Maintain confidentiality and comply with all organizational and regulatory requirements.
Qualifications
Minimum Education:
Required:
Associate or Bachelor’s degree in nursing.
Preferred:
None
Minimum Years of Experience (Amount, Type and Variation):
Required:
2+ years of experience in a healthcare setting, preferably in primary care, care coordination, case management, or population health. Experience working with patients with chronic medical conditions preferred.
Familiarity with transitional care management and care coordination processes preferred.
Preferred:
Five years of medical/surgical hospital based direct patient care experience and Care coordination or Case Management experience.
License, Registry or Certification:
Required:
Current NJ RN licensure
Preferred:
Certification in Specialty or Case Management Certification
Knowledge, Skills and/or Abilities:
Required:
Strong understanding of healthcare systems, care transitions, and patient navigation. Knowledge of chronic disease management and preventative care principles. Excellent communication and patient engagement skills.
Strong organizational and problem-solving abilities.
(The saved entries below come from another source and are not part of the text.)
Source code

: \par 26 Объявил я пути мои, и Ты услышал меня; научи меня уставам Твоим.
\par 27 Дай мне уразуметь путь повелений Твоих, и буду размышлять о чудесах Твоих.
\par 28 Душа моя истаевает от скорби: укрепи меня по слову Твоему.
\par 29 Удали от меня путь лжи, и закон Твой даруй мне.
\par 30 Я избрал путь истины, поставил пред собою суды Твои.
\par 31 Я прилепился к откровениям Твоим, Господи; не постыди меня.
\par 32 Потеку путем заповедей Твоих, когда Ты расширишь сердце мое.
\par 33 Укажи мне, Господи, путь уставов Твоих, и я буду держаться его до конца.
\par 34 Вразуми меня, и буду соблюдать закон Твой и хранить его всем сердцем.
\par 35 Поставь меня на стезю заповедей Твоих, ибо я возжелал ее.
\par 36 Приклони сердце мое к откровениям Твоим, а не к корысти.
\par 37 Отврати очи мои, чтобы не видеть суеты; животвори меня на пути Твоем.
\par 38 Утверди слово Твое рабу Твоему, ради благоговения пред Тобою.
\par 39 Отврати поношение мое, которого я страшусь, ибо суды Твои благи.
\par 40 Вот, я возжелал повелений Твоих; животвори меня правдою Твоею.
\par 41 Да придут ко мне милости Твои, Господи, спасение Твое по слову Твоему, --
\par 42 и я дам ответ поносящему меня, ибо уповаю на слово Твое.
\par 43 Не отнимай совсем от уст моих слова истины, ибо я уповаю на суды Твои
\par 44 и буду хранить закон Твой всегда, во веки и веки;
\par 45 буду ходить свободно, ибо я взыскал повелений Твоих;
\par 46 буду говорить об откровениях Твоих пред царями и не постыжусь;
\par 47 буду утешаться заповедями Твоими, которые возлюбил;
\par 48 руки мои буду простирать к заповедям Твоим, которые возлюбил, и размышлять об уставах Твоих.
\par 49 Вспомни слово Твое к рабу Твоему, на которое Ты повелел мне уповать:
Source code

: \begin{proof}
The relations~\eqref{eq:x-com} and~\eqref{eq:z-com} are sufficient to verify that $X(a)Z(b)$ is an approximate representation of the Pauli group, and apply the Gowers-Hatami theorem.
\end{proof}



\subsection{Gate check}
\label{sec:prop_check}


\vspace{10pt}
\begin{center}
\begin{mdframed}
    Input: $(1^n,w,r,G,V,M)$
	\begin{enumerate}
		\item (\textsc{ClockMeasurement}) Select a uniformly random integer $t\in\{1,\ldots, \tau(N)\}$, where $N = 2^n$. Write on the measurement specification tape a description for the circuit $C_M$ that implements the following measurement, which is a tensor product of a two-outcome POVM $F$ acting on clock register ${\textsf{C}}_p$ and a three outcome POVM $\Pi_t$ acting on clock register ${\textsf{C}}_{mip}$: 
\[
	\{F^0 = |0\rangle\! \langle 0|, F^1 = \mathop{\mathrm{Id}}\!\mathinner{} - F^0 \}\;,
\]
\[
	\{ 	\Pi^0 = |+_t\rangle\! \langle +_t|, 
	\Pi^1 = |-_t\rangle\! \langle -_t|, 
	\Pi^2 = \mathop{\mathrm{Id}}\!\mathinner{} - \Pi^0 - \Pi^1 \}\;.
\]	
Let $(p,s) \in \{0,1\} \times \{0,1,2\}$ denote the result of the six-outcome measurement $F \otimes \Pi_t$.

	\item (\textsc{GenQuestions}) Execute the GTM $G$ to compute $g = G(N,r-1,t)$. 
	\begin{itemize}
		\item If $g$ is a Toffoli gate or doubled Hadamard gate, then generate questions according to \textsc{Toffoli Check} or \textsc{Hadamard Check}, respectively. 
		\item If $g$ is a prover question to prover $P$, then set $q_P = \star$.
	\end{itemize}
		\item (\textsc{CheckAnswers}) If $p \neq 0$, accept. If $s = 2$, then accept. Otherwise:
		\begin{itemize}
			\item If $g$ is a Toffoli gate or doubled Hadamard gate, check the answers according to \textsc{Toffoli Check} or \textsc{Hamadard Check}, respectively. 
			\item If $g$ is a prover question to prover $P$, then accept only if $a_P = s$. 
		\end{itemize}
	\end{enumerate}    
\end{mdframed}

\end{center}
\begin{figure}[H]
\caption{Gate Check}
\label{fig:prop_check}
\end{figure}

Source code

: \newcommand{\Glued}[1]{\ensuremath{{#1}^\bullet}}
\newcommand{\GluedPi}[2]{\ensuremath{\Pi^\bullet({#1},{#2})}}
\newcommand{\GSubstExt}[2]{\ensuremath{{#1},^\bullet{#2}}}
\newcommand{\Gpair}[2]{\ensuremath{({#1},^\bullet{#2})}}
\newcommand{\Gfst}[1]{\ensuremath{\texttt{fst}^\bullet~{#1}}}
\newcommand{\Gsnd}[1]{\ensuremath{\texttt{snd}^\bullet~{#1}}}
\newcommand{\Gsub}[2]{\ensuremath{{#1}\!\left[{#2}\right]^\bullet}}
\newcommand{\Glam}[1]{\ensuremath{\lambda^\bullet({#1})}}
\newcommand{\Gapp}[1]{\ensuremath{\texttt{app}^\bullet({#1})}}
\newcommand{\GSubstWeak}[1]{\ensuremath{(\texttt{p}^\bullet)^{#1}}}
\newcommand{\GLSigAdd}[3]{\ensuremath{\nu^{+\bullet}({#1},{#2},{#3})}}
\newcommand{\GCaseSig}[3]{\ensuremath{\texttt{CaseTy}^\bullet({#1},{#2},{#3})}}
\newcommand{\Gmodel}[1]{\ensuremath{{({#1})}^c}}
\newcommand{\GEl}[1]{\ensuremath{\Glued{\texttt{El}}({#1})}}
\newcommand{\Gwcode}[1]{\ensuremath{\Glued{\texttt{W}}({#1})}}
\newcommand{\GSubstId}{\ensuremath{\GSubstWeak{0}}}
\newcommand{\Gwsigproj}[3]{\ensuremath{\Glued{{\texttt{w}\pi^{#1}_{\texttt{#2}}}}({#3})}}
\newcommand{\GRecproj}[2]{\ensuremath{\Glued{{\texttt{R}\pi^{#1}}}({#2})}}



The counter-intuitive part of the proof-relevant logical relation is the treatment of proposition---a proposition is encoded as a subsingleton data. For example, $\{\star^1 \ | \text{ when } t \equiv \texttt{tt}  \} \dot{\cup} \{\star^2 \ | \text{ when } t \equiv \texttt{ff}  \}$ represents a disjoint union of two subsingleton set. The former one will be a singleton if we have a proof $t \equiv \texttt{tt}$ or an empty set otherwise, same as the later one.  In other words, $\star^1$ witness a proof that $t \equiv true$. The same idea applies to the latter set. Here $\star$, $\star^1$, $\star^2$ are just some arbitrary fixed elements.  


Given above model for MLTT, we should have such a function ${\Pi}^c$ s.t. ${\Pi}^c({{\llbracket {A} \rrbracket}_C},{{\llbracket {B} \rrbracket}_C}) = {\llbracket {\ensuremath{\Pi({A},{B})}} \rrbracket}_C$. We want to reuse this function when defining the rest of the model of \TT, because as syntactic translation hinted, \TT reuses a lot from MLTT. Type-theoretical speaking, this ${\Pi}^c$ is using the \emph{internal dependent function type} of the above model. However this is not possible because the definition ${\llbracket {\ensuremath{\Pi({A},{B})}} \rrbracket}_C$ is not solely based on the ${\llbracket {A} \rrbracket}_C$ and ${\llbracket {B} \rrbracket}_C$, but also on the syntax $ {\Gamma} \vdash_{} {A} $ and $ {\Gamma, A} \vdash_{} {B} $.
Ability to work collaboratively within an interdisciplinary care team. Proficiency with electronic medical records and healthcare documentation
Preferred:
None
Hunterdon Health is committed to providing a competitive benefit package to our employees. Benefit offerings vary based on status and may include but not be limited to medical, dental, vision, family forming, paid time off, tuition reimbursement, and retirement savings.
The hiring range listed is the potential base compensation that may be offered to a successful applicant for this position at the time of this job advertisement. When determining an applicant’s hourly rate and/or base salary, several factors may be considered as applicable (e.g., years of relevant experience, education, internal equity, and specialty).